Mengapa Kita Perlu Partai Lokal di Bumi Lambung Mangkurat?

0

Oleh : Pathurrahman Kurnain

DALAM sejarah perjalanan Indonesia, belum ada sengkarut paling serius yang menguras energi sosial, ekonomi, politik dan kultural selain persoalan format pengaturan politik yang menyangkut hubungan kekuasaan antara pusat daerah (Lay, 2001).

SEBAGAI sebuah negara yang heterogen, Indonesia memiliki karakteristik khas yang menjadikan kajian pola hubungan pusat dan daerah selalu berusaha menemukan format yang lebih ideal (Kurniadi, 2010). Di samping itu, konsensus untuk menjadikan Indonesia berbentuk negara kesatuan telah berimplikasi terhadap tarik ulur hubungan pemerintah pusat dan daerah yang penuh dengan pertimbangan politik dan ekonomi, hingga konflik vertikal yang melatarinya.

Indonesia pernah dihadapkan pada tuntutan yang sangat keras dari sejumlah daerah di masa lalu guna menggugat format hubungan pusat-daerah yang dianggap tidak mampu memenuhi kepentingan daerah untuk mendapatkan otonomi yang luas.

Namun menariknya, sejumlah penelitian mengungkapkan bahwa pergerakan yang terkesan mengarah pada gerakan “separatis” ternyata justru masih memiliki hasrat yang kuat untuk menjadi bagian dari format negara kesatuan.

BACA : Di Balik Pilkada: Aktor Politik dan Perebutan Hegemoni Sumber Daya Lokal

Penelitian Sjamsuddin (1999) mengenai polemik politik yang terjadi di Aceh menyimpulkan bahwa apa yang terjadi disana ternyata merupakan pemberontakan kaum republiken, yang bertujuan tidak untuk memisahkan diri dari NKRI.

Kemudian, Gerakan PRRI/Permesta yang melanda sejumlah daerah kunci Indonesia, dianggap sebagai “pemberontakan setengah hati” yang dimaksudkan untuk mengekspresikan ketidakpuasan daerah atau ketimpangan kebijakan ekonomi dan politik oleh pemerintah pusat (Amal, 1992; Harvey, 1989).

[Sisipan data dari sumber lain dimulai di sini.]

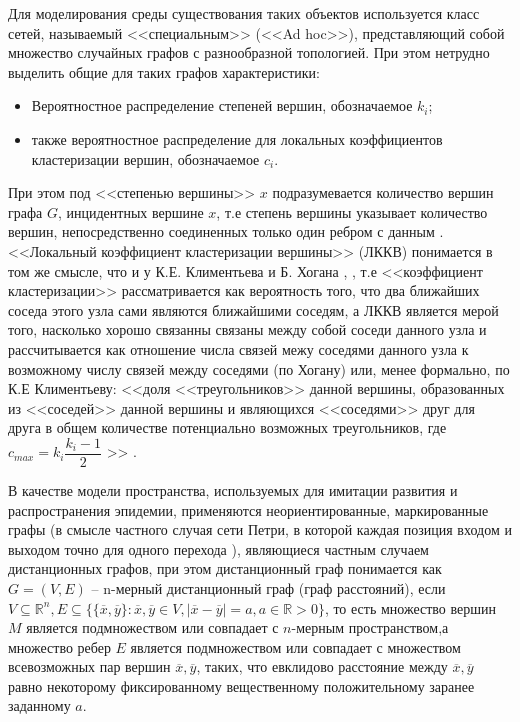 Для моделирования среды существования таких объектов используется класс сетей, называемый <<специальным>> (<<Ad hoc>>), представляющий собой множество случайных графов с разнообразной топологией. При этом нетрудно выделить общие для таких графов характеристики: 
\begin{itemize}
	\item Вероятностное распределение степеней вершин, обозначаемое $k_i$;
	\item также вероятностное распределение для локальных коэффициентов кластеризации вершин, обозначаемое $c_i$.
\end{itemize}
При этом под <<степенью вершины>> 	$x$ подразумевается количество вершин графа $G$, инцидентных вершине $x$, т.е степень вершины указывает количество вершин, непосредственно соединенных только один ребром с данным %
\cite[с. 5]{DiestelR:2005} .
<<Локальный 	коэффициент кластеризации вершины>> (ЛККВ) понимается в том же смысле, что и у К.Е. Климентьева и Б. Хогана %
\cite{Klimentiev:2015}, \cite{Hogan:2017}, т.е <<коэффициент кластеризации>> рассматривается как вероятность того, что два ближайших соседа этого узла сами являются ближайшими соседям, а ЛККВ является мерой того, насколько хорошо связанны связаны между собой соседи данного узла и рассчитывается как отношение
числа связей межу соседями данного узла к возможному числу связей между соседями  (по Хогану) или, менее формально, по К.Е Климентьеву: <<доля <<треугольников>> данной вершины, образованных из <<соседей>> данной вершины и являющихся <<соседями>> друг для друга в общем количестве потенциально возможных треугольников, где $c_{max}=k_i\dfrac{k_i-1}{2}$ >> \cite{Klimentiev:2015}.


В качестве модели пространства, используемых для имитации развития и распространения эпидемии, применяются неориентированные, маркированные графы (в смысле частного случая сети Петри, в которой каждая позиция входом и выходом точно для одного перехода %
\cite[с. 200]{Piterson:1981} ), являющиеся частным случаем дистанционных графов, при этом дистанционный граф понимается как $G = (V,E)$ -- n-мерный дистанционный граф  (граф расстояний), если $V \subseteq \mathbb{R}^n, E \subseteq \{\{\overline{x}, \overline{y} \}: \overline{x}, \overline{y} \in V, |\overline{x} - \overline{y}| = a, a \in \mathbb{R} > 0 \}$, то есть множество вершин $M$ является подмножеством или совпадает с  $n$-мерным пространством,а множество ребер $E$ является подмножеством или совпадает с множеством всевозможных пар вершин $\overline{x}, \overline{y}$, таких, что  евклидово расстояние между $\overline{x}, \overline{y}$ равно некоторому фиксированному вещественному положительному заранее заданному $a$. 


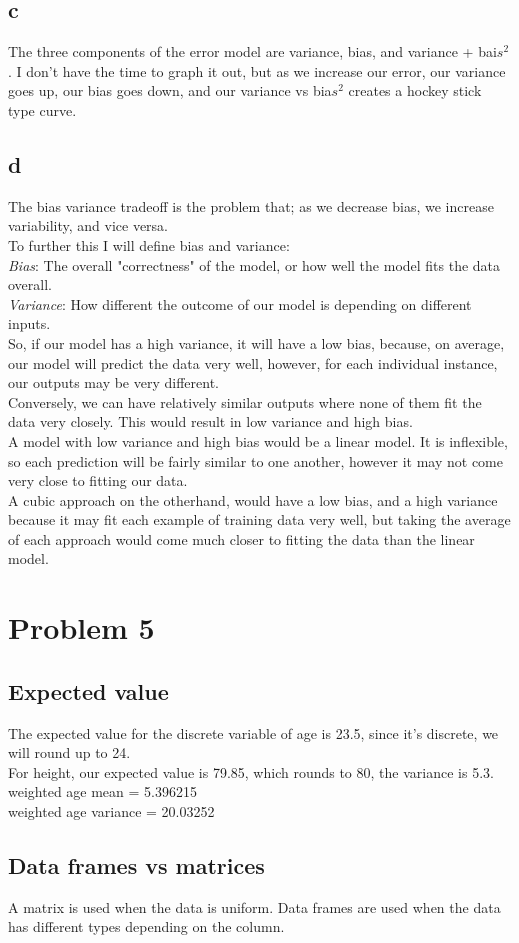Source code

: \documentclass{article}
\begin{document}
\subsection*{c}
The three components of the error model are variance, bias, and variance + bai$s^2$. I don't have the time to graph it out, but as we increase our error, our variance goes up, our bias goes down, and our variance vs bia$s^2$ creates a hockey stick type curve.\\
\subsection*{d}
The bias variance tradeoff is the problem that; as we decrease bias, we increase variability, and vice versa.\\
To further this I will define bias and variance:\\
\textit{Bias}: The overall "correctness" of the model, or how well the model fits the data overall.\\
\textit{Variance}: How different the outcome of our model is depending on different inputs.\\
So, if our model has a high variance, it will have a low bias, because, on average, our model will predict the data very well, however, for each individual instance, our outputs may be very different.\\
Conversely, we can have relatively similar outputs where none of them fit the data very closely. This would result in low variance and high bias.\\
A model with low variance and high bias would be a linear model. It is inflexible, so each prediction will be fairly similar to one another, however it may not come very close to fitting our data.\\
A cubic approach on the otherhand, would have a low bias, and a high variance because it may fit each example of training data very well, but taking the average of each approach would come much closer to fitting the data than the linear model.\\

\section*{Problem 5}
\subsection*{Expected value}
The expected value for the discrete variable of age is 23.5, since it's discrete, we will round up to 24.\\
For height, our expected value is 79.85, which rounds to 80, the variance is 5.3.\\
weighted age mean = 5.396215 \\
weighted age variance = 20.03252\\
\subsection*{Data frames vs matrices}
A matrix is used when the data is uniform. Data frames are used when the data has different types depending on the column.\\
\end{document}
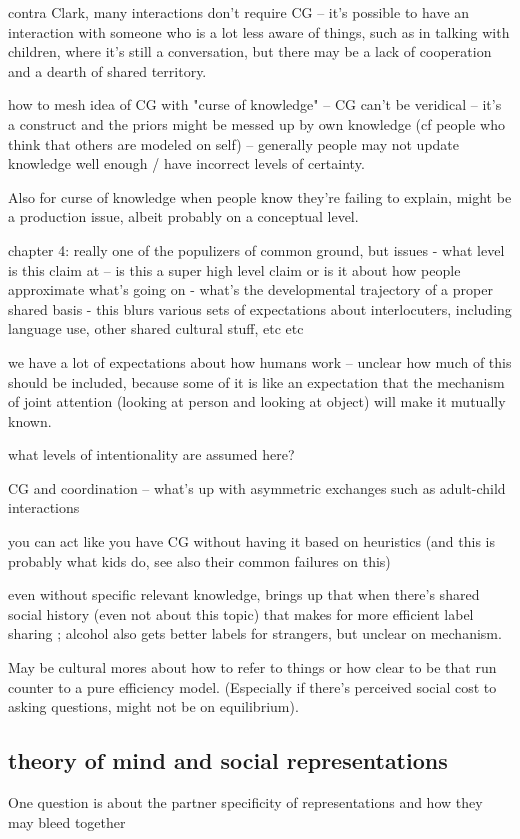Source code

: \documentclass[]{article}
\begin{document}
\cite{clark1996} contra Clark, many interactions don't require CG -- it's possible to have an interaction with someone who is a lot less aware of things, such as in talking with children, where it's still a conversation, but there may be a lack of cooperation and a dearth of shared territory. 

how to mesh idea of CG with "curse of knowledge" -- CG can't be veridical -- it's a construct and the priors might be messed up by own knowledge (cf people who think that others are modeled on self) -- generally  people may not update knowledge well enough / have incorrect levels of certainty. 

Also for curse of knowledge when people know they're failing to explain, might be a production issue, albeit probably on a conceptual level. 

\cite{clark1996} chapter 4: really one of the populizers of common ground, but issues
- what level is this claim at -- is this a super high level claim or is it about how people approximate what's going on
- what's the developmental trajectory of a proper shared basis
- this blurs various sets of expectations about interlocuters, including language use, other shared cultural stuff, etc etc

we have a lot of expectations about how humans work -- unclear how much of this should be included, because some of it is like an expectation that the mechanism of joint attention (looking at person and looking at object) will make it mutually known. 

what levels of intentionality are assumed here? 

CG and coordination -- what's up with asymmetric exchanges such as adult-child interactions 

you can act like you have CG without having it based on heuristics (and this is probably what kids do, see also their common failures on this) 

even without specific relevant knowledge, \cite{garrison2022} brings up that when there's shared social history (even not about this topic) that makes for more efficient label sharing ; alcohol also gets better labels for strangers, but unclear on mechanism. 

May be cultural mores about how to refer to things or how clear to be that run counter to a pure efficiency model. (Especially if there's perceived social cost to asking questions, might not be on equilibrium). 

\subsection{theory of mind and social representations}
One question is about the partner specificity of representations and how they may bleed together
\end{document}
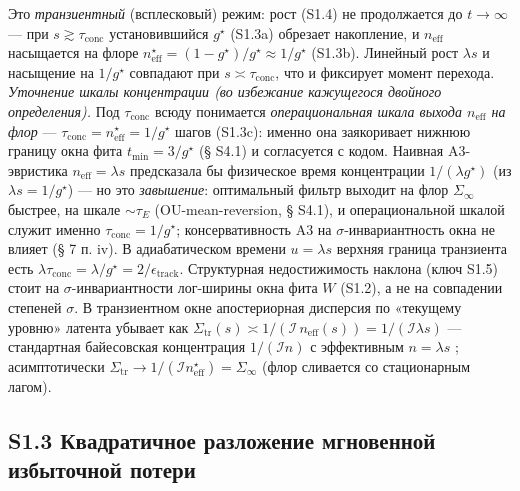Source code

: \documentclass[12pt]{iopart}
\begin{document}
Это \emph{транзиентный} (всплесковый) режим: рост (S1.4) не продолжается до \(t\to\infty\) --- при \(s \gtrsim \tau_{\text{conc}}\) установившийся \(g^\star\) (S1.3a) обрезает накопление, и \(n_{\text{eff}}\) насыщается на флоре \(n_{\text{eff}}^\star = (1-g^\star)/g^\star \approx 1/g^\star\) (S1.3b). Линейный рост \(\lambda s\) и насыщение на \(1/g^\star\) совпадают при \(s \asymp \tau_{\text{conc}}\), что и фиксирует момент перехода. \emph{Уточнение шкалы концентрации (во избежание кажущегося двойного определения).} Под \(\tau_{\text{conc}}\) всюду понимается \emph{операциональная шкала выхода \(n_{\text{eff}}\) на флор} --- \(\tau_{\text{conc}} = n_{\text{eff}}^\star = 1/g^\star\) шагов (S1.3c): именно она заякоривает нижнюю границу окна фита \(t_{\min} = 3/g^\star\) (§ S4.1) и согласуется с кодом. Наивная A3-эвристика \(n_{\text{eff}} = \lambda s\) предсказала бы физическое время концентрации \(1/(\lambda g^\star)\) (из \(\lambda s = 1/g^\star\)) --- но это \emph{завышение}: оптимальный фильтр выходит на флор \(\Sigma_\infty\) быстрее, на шкале \(\sim\tau_E\) (OU-mean-reversion, § S4.1), и операциональной шкалой служит именно \(\tau_{\text{conc}} = 1/g^\star\); консервативность A3 на \(\sigma\)-инвариантность окна не влияет (§ 7 п. iv). В адиабатическом времени \(u = \lambda s\) верхняя граница транзиента есть \(\lambda\tau_{\text{conc}} = \lambda/g^\star = 2/\epsilon_{\text{track}}\). Структурная недостижимость наклона (ключ S1.5) стоит на \(\sigma\)-инвариантности лог-ширины окна фита \(W\) (S1.2), а не на совпадении степеней \(\sigma\). В транзиентном окне апостериорная дисперсия по «текущему уровню» латента убывает как \(\Sigma_{\text{tr}}(s) \asymp 1/(\mathcal I\,n_{\text{eff}}(s)) = 1/(\mathcal I\lambda s)\) --- стандартная байесовская концентрация \(1/(\mathcal I n)\) с эффективным \(n = \lambda s\) \cite{ClarkeBarron1990}; асимптотически \(\Sigma_{\text{tr}} \to 1/(\mathcal I n_{\text{eff}}^\star) = \Sigma_\infty\) (флор сливается со стационарным лагом).



\subsection{S1.3 Квадратичное разложение мгновенной избыточной потери}\label{s1.3-ux43aux432ux430ux434ux440ux430ux442ux438ux447ux43dux43eux435-ux440ux430ux437ux43bux43eux436ux435ux43dux438ux435-ux43cux433ux43dux43eux432ux435ux43dux43dux43eux439-ux438ux437ux431ux44bux442ux43eux447ux43dux43eux439-ux43fux43eux442ux435ux440ux438}
\end{document}
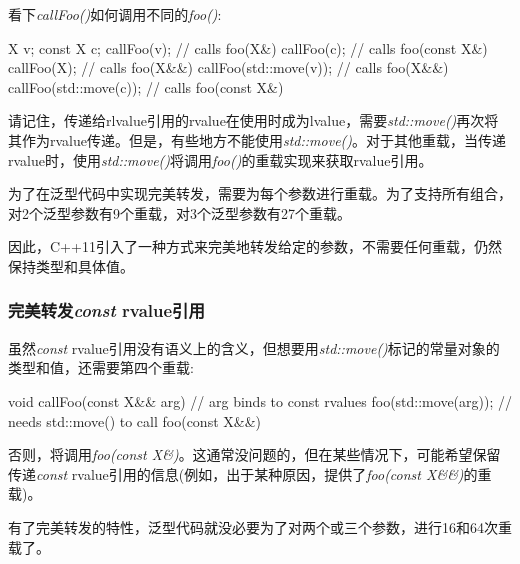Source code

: 看下\textit{callFoo()}如何调用不同的\textit{foo()}:

\begin{cppcode}
X v;
const X c;
callFoo(v); // calls foo(X&)
callFoo(c); // calls foo(const X&)
callFoo(X{}); // calls foo(X&&)
callFoo(std::move(v)); // calls foo(X&&)
callFoo(std::move(c)); // calls foo(const X&)
\end{cppcode}

请记住，传递给rlvalue引用的rvalue在使用时成为lvalue，需要\textit{std::move()}再次将其作为rvalue传递。但是，有些地方不能使用\textit{std::move()}。对于其他重载，当传递rvalue时，使用\textit{std::move()}将调用\textit{foo()}的重载实现来获取rvalue引用。

为了在泛型代码中实现完美转发，需要为每个参数进行重载。为了支持所有组合，对2个泛型参数有9个重载，对3个泛型参数有27个重载。

因此，C++11引入了一种方式来完美地转发给定的参数，不需要任何重载，仍然保持类型和具体值。

\subsubsection{完美转发\textit{const} rvalue引用}

虽然\textit{const} rvalue引用没有语义上的含义，但想要用\textit{std::move()}标记的常量对象的类型和值，还需要第四个重载:

\begin{cppcode}
void callFoo(const X&& arg) { // arg binds to const rvalues
	foo(std::move(arg)); // needs std::move() to call foo(const X&&)
}
\end{cppcode}

否则，将调用\textit{foo(const X\&)}。这通常没问题的，但在某些情况下，可能希望保留传递\textit{const} rvalue引用的信息(例如，出于某种原因，提供了\textit{foo(const X\&\&)}的重载)。

有了完美转发的特性，泛型代码就没必要为了对两个或三个参数，进行16和64次重载了。


















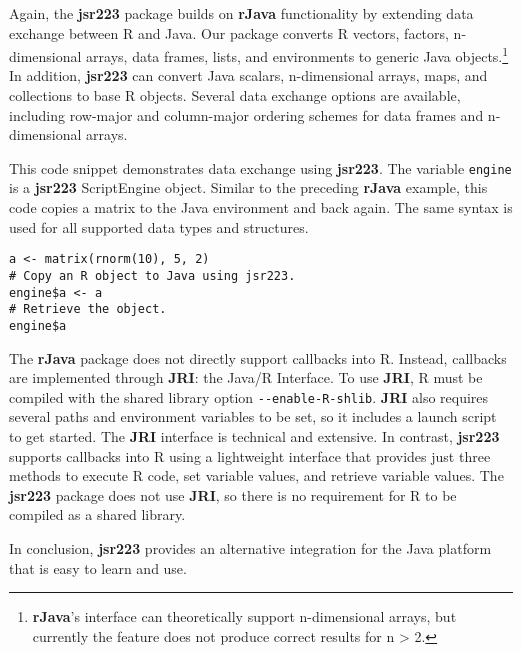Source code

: Again, the \textbf{jsr223} package builds on \textbf{rJava} functionality by extending data exchange between R and Java. Our package converts R vectors, factors, n-dimensional arrays, data frames, lists, and environments to generic Java objects.\footnote{\textbf{rJava}'s interface can theoretically support n-dimensional arrays, but currently the feature does not produce correct results for n > 2.} In addition, \textbf{jsr223} can convert Java scalars, n-dimensional arrays, maps, and collections to base R objects. Several data exchange options are available, including row-major and column-major ordering schemes for data frames and n-dimensional arrays. %

This code snippet demonstrates data exchange using \textbf{jsr223}. The variable \texttt{engine} is a \textbf{jsr223} ScriptEngine object. Similar to the preceding \textbf{rJava} example, this code copies a matrix to the Java environment and back again. The same syntax is used for all supported data types and structures.

\singlespace
\begin{verbatim}
a <- matrix(rnorm(10), 5, 2)
# Copy an R object to Java using jsr223.
engine$a <- a
# Retrieve the object.
engine$a
\end{verbatim}
\doublespace

The \textbf{rJava} package does not directly support callbacks into R. Instead, callbacks are implemented through \textbf{JRI}: the Java/R Interface. To use \textbf{JRI}, R must be compiled with the shared library option \texttt{-{}-enable-R-shlib}. \textbf{JRI} also requires several paths and environment variables to be set, so it includes a launch script to get started. The \textbf{JRI} interface is technical and extensive. In contrast, \textbf{jsr223} supports callbacks into R using a lightweight interface that provides just three methods to execute R code, set variable values, and retrieve variable values. The \textbf{jsr223} package does not use \textbf{JRI}, so there is no requirement for R to be compiled as a shared library.

In conclusion, \textbf{jsr223} provides an alternative integration for the Java platform that is easy to learn and use.
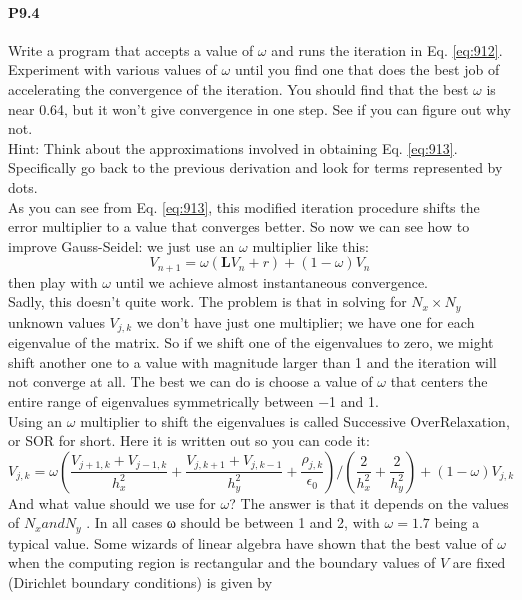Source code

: \paragraph*{P9.4} Write a program that accepts a value of $\omega$ and runs the iteration in Eq. \eqref{eq:912}.
Experiment with various values of $\omega$ until you find one that does the best
job of accelerating the convergence of the iteration. You should find that
the best $\omega$ is near 0.64, but it won’t give convergence in one step. See if you
can figure out why not.\\
Hint: Think about the approximations involved in obtaining Eq. \eqref{eq:913}. Specifically go back to the previous derivation and look for terms represented by dots.\\
As you can see from Eq. \eqref{eq:913}, this modified iteration procedure shifts the
error multiplier to a value that converges better. So now we can see how to
improve Gauss-Seidel: we just use an $\omega$ multiplier like this:
\begin{equation}\label{eq:914}
V_{n+1}=\omega\left(\mathbf{L} V_{n}+r\right)+(1-\omega) V_{n}
\end{equation}
then play with $\omega$ until we achieve almost instantaneous convergence. \\ 
Sadly, this doesn\rq t quite work. The problem is that in solving for $N_x × N_y$
unknown values $V_{j,k}$ we don\rq t have just one multiplier; we have one for each
eigenvalue of the matrix. So if we shift one of the eigenvalues to zero, we might
shift another one to a value with magnitude larger than 1 and the iteration will
not converge at all. The best we can do is choose a value of $\omega$ that centers the
entire range of eigenvalues symmetrically between −1 and 1. \\ 
Using an $\omega$ multiplier to shift the eigenvalues is called Successive OverRelaxation, or SOR for short. Here it is written out so you can code it:
\begin{equation}\label{eq:915}
V_{j, k}=\omega\left(\frac{V_{j+1, k}+V_{j-1, k}}{h_{x}^{2}}+\frac{V_{j, k+1}+V_{j, k-1}}{h_{y}^{2}}+\frac{\rho_{j, k}}{\epsilon_{0}}\right) /\left(\frac{2}{h_{x}^{2}}+\frac{2}{h_{y}^{2}}\right)+(1-\omega) V_{j, k}
\end{equation}
And what value should we use for $\omega$? The answer is that it depends on the values
of $N_x and N_y$ . In all cases ω should be between 1 and 2, with $\omega = 1.7$ being a
typical value. Some wizards of linear algebra have shown that the best value of $\omega$ when the computing region is rectangular and the boundary values of $V$ are fixed (Dirichlet boundary conditions) is given by
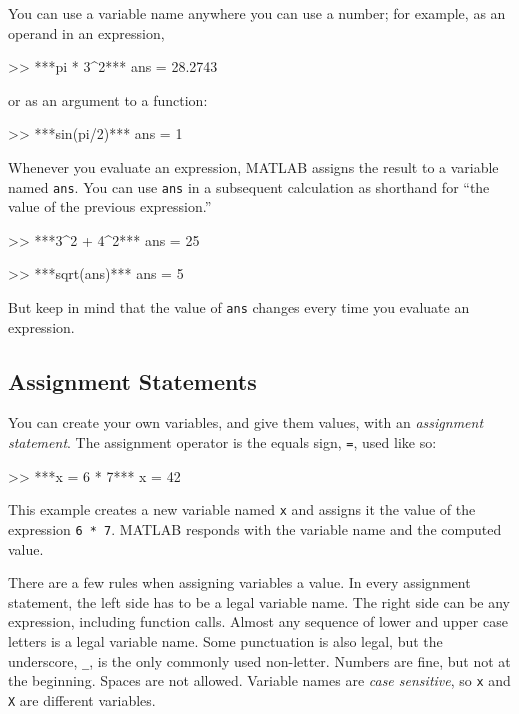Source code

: You can use a variable name anywhere you can use a number; for example, as
an operand in an expression,

\begin{code}
>> ***pi * 3^2***
ans = 28.2743
\end{code}
or as an argument to a function:

\begin{code}
>> ***sin(pi/2)***
ans = 1
\end{code}


Whenever you evaluate an expression, MATLAB assigns the result to
a variable named \lstinline{ans}.  You can use \lstinline{ans} in a subsequent
calculation as shorthand for ``the value of the previous expression.''

\begin{code}
>> ***3^2 + 4^2***
ans = 25

>> ***sqrt(ans)***
ans = 5
\end{code}

But keep in mind that the value of \lstinline{ans} changes every time
you evaluate an expression.


\subsection{Assignment Statements}

You can create your own variables, and give them values, with
an \emph{assignment statement}.  The assignment operator is the
equals sign, \lstinline{=}, used like so:


\begin{code}
>> ***x = 6 * 7***
x = 42
\end{code}
This example creates a new variable named \lstinline{x} and assigns it the
value of the expression \lstinline{6 * 7}.  MATLAB responds with the
variable name and the computed value.


There are a few rules when assigning variables a value. In every assignment statement, the left side has to be a legal variable name.  The right side can be any expression, including function calls.
%
%
%
%
Almost any sequence of lower and upper case letters is a legal
variable name.  
Some punctuation is also legal, but the underscore,
\lstinline{_}, is the only commonly used non-letter.
Numbers are fine, but not at the beginning.  
Spaces are not allowed.  Variable names are
\emph{case sensitive}, so \lstinline{x} and \lstinline{X} are different variables.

Maka dari itu, sebenarnya tuntutan daerah yang diwujudkan dalam bentuk Gerakan separatis merupakan wujud koreksi untuk menekan pemerintah pusat melakukan perubahan fundamental terkait format hubungan pusat-daerah.

Kita sudah banyak mengambil pelajaran dari Orde Baru, bagaimana rezim melakukan pengaturan pemerintahan secara “hiper-sentralisasi” secara terstruktur melalui degenerasi institusi-institusi politik lokal, sehingga posisi daerah-daerah hanyalah menjadi tentakel kekuasaan Jakarta (Lay, 2001).  UU Nomor 5 Tahun 1974 dan UU Nomor 5 Tahun 1979 adalah bukti nyata bagaimana elite pusat memainkan instrumen politik yang absah untuk mengeksploitasi partai politik dan birokrasi (Lay, 2001).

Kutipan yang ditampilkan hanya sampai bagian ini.